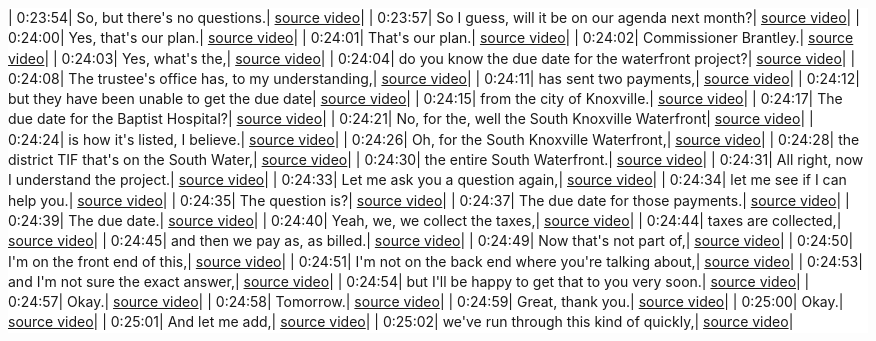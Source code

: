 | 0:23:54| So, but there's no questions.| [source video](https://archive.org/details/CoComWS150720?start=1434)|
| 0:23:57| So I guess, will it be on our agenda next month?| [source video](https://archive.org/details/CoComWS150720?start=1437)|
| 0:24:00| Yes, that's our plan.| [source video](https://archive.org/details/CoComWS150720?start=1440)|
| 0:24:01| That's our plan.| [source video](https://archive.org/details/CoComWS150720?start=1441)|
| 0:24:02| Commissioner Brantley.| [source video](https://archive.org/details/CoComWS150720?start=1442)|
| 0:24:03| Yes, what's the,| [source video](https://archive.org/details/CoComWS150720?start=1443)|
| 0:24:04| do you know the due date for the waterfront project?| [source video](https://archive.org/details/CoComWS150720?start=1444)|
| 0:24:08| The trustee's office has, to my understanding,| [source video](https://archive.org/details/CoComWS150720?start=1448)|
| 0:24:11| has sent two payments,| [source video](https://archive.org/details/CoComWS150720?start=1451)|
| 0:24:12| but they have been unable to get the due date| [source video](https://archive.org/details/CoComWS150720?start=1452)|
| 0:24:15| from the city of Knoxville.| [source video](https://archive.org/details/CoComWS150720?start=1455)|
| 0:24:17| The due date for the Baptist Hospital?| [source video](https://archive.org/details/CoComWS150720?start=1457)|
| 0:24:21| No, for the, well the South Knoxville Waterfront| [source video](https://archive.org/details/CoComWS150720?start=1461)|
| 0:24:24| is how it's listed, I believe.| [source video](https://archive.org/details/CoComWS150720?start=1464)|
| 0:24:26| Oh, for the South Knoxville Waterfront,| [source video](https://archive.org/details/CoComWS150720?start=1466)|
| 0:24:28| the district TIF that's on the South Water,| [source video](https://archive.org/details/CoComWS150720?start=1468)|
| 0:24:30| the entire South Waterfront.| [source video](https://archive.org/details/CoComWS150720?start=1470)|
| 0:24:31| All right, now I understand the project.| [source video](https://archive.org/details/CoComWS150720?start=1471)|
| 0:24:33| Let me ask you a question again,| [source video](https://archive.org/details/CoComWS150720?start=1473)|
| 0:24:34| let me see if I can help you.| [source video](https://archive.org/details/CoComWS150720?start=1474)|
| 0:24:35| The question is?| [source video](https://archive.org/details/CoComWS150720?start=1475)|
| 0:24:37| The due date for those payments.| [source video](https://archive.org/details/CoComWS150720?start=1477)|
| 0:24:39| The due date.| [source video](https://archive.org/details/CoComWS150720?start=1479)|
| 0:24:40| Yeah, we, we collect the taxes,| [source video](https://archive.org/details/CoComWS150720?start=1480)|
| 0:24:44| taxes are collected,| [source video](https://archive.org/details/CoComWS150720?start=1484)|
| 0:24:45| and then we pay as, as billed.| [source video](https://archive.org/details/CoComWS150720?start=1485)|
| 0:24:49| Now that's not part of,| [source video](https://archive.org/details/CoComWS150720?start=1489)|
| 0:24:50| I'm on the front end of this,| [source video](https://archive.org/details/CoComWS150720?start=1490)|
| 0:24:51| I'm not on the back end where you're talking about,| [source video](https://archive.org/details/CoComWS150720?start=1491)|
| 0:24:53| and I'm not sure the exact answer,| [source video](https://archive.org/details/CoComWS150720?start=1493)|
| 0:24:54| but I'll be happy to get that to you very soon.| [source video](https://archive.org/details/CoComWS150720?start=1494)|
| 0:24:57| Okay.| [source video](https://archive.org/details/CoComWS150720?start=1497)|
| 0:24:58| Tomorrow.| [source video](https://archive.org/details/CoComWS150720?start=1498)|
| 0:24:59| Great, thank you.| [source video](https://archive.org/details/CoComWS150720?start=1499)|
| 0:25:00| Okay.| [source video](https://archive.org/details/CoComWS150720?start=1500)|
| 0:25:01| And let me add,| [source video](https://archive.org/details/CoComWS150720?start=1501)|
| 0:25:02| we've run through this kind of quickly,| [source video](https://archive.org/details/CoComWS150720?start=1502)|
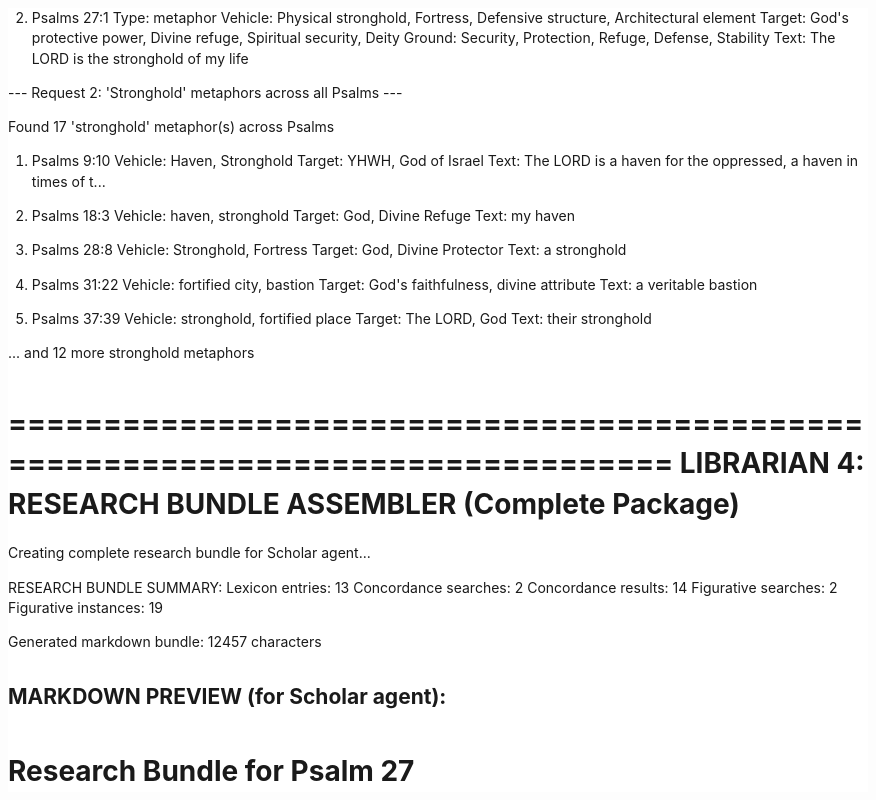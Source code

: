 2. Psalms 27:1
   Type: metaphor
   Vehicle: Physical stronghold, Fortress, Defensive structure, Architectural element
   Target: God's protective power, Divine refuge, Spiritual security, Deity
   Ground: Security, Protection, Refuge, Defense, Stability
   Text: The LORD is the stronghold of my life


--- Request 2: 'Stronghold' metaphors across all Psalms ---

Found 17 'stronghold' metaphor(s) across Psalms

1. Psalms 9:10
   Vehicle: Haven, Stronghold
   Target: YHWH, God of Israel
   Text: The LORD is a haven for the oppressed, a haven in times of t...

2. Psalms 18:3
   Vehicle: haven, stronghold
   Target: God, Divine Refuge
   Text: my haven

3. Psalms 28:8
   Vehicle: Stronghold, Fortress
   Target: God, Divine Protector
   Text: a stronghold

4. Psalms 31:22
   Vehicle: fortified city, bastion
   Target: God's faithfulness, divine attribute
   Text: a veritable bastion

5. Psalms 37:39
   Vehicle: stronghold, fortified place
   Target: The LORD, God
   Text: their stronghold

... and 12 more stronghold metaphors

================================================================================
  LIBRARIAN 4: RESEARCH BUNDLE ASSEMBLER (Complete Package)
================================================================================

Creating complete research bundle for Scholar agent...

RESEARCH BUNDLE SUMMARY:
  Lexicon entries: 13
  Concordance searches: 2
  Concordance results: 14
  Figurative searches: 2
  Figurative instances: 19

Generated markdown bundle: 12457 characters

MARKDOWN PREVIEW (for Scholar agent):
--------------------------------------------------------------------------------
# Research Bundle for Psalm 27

**PROBLEM REQUIREMENTS**
Once you find the line with "0:24:44| taxes are" in the entries above, output it and each line after it up to and including the line with "0:24:51| I'm not", and nothing else.

**SOLUTION**
| 0:24:44| taxes are collected,| [source video](https://archive.org/details/CoComWS150720?start=1484)|
| 0:24:45| and then we pay as, as billed.| [source video](https://archive.org/details/CoComWS150720?start=1485)|
| 0:24:49| Now that's not part of,| [source video](https://archive.org/details/CoComWS150720?start=1489)|
| 0:24:50| I'm on the front end of this,| [source video](https://archive.org/details/CoComWS150720?start=1490)|
| 0:24:51| I'm not on the back end where you're talking about,| [source video](https://archive.org/details/CoComWS150720?start=1491)|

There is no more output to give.